The debate on welfare spending is entirely Conservative in motivation. A graph in today's 'green book' highlights the fact that changes in out-of-work benefit rates have increased ahead of average earnings since 2007. As a result of today's changes, which see most out-of-work benefits increasing below inflation at a rate of just one per cent, that gap will begin narrowing. It remains a Conservative aspiration to cut welfare more.
These welfare changes will together produce £3.6 billion of savings. Government spending cuts, totalling one per cent next year for most departments and two per cent for the following year, make up the remaining £2.4 billion. The belt-tightening continues. But the coalition is boasting that it will achieve £16 billion of cuts in total. Where will the remaining £10 billion come from?
The answer is: they don't know yet. All of that remaining cash will be saved in the 2015/16 financial year – that extra 12 months of austerity which the coalition has now, reluctantly, decided to push on with. International organisations like the World Bank urged the British government to prolong austerity for a year rather than dilute the existing plans, one Treasury source says. It's better to complete the homework but hand it in late than it is to do a shoddy job. The markets know which they would prefer.
This decision has all sorts of complications for British politics. First and foremost, it means that the government's austerity agenda now extends well into the next parliament. The coalition will spend the next six months working out how it plans to divide up the pain between departments; the result will be a full spending review for the 2015/16 year unveiled some time before parliament rises for next summer's long recess.
There is more to it than that, though. It presents a challenge for the Labour party: do they accept the spending totals? Would they raise taxes more, or borrow more? As well as being the right thing to do for the deficit reduction agenda, the party politicos will be very pleased it puts Labour under more pressure in the run-up to 2015.
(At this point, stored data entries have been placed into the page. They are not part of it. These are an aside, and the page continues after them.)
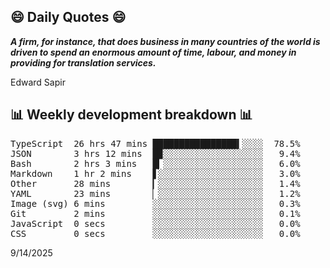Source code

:## 😄 Daily Quotes 😄

_**A firm, for instance, that does business in many countries of the world is driven to spend an enormous amount of time, labour, and money in providing for translation services.**_

Edward Sapir



## 📊 Weekly development breakdown 📊

<pre>TypeScript  26 hrs 47 mins ████████████████▍░░░░  78.5%
JSON        3 hrs 12 mins  █▉░░░░░░░░░░░░░░░░░░░   9.4%
Bash        2 hrs 3 mins   █▎░░░░░░░░░░░░░░░░░░░   6.0%
Markdown    1 hr 2 mins    ▋░░░░░░░░░░░░░░░░░░░░   3.0%
Other       28 mins        ▎░░░░░░░░░░░░░░░░░░░░   1.4%
YAML        23 mins        ▏░░░░░░░░░░░░░░░░░░░░   1.2%
Image (svg) 6 mins         ░░░░░░░░░░░░░░░░░░░░░   0.3%
Git         2 mins         ░░░░░░░░░░░░░░░░░░░░░   0.1%
JavaScript  0 secs         ░░░░░░░░░░░░░░░░░░░░░   0.0%
CSS         0 secs         ░░░░░░░░░░░░░░░░░░░░░   0.0%</pre>

9/14/2025
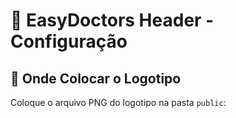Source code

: # 📱 EasyDoctors Header - Configuração

## 📁 Onde Colocar o Logotipo

Coloque o arquivo PNG do logotipo na pasta `public`:
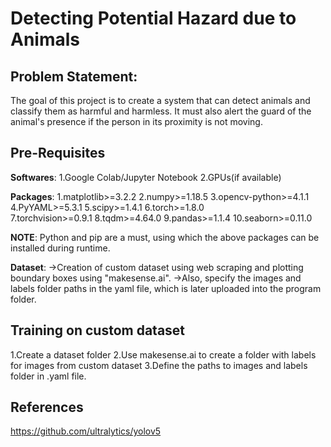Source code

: # Detecting Potential Hazard due to Animals

## Problem Statement:
The goal of this project is to create a system that can detect animals and classify them as harmful and harmless. It must also alert the guard of the animal's presence if the person in its proximity is not moving.

## Pre-Requisites
**Softwares**:
1.Google Colab/Jupyter Notebook
2.GPUs(if available)

**Packages**:
1.matplotlib>=3.2.2
2.numpy>=1.18.5
3.opencv-python>=4.1.1
4.PyYAML>=5.3.1
5.scipy>=1.4.1
6.torch>=1.8.0  
7.torchvision>=0.9.1
8.tqdm>=4.64.0
9.pandas>=1.1.4
10.seaborn>=0.11.0
 
**NOTE**:
Python and pip are a must, using which the above packages can be installed during runtime.
 
**Dataset**:
->Creation of custom dataset using web scraping and plotting boundary boxes using "makesense.ai".
->Also, specify the images and labels folder paths in the yaml file, which is later uploaded into the program folder.

## Training on custom dataset
1.Create a dataset folder
2.Use makesense.ai to create a folder with labels for images from custom dataset
3.Define the paths to images and labels folder in .yaml file.
  
## References
https://github.com/ultralytics/yolov5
It is the vote-winning measures which present the biggest headache for the opposition, however. The decision to scrap the 3p rise in fuel duty planned for January altogether, rather than just putting it off until April, wins the chancellor brownie points far in excess of its actual cost. Don't forget, though, that further hikes in fuel duty are still scheduled. Under current plans there will be two further increases before the next general election, in September 2013 and September 2014.
The other big cheer during Osborne's statement in the Commons was the announcement of another point taken off corporation tax, which will now be dropping to 23% from next April and down to 21% by 2014. That is a huge boon for Tory MPs, who have been slavering at the mouth at the prospect of such a move for months. The government's ambition is 20%, which would put Britain on a level playing field with the lowest rate in the G20. The only corporate bodies not benefiting from the move are the banks, who are hit by a higher bank levy as a result. Not that the hike is especially impressive. The government is just doing enough to keep the overall contribution from the banks to the Treasury's coffers at £2.5 billion a year; a politically motivated amount, purely driven by oneupmanship against the £2.3 billion the banks paid up under the last government.
The Lib Dems will be relieved their crusade on income tax – taking the lowest earners out of having to pay it altogether – is making progress. Others will benefit too, though. While there's an extra £235 of relief for the poorest, basic rate taxpayers get £223 off their tax bill and higher rate taxpayers get £98 off. Thanks to further tinkering in the thresholds for higher rate taxpayers, 400,000 more people will enter the 'affluent' bracket. But, the Treasury points out, they will be better off nonetheless.
The middle classes are protected, then. Taken together, Osborne's autumn statement measures represent an attack on the fringes of society: the poorest and richest are paying the price.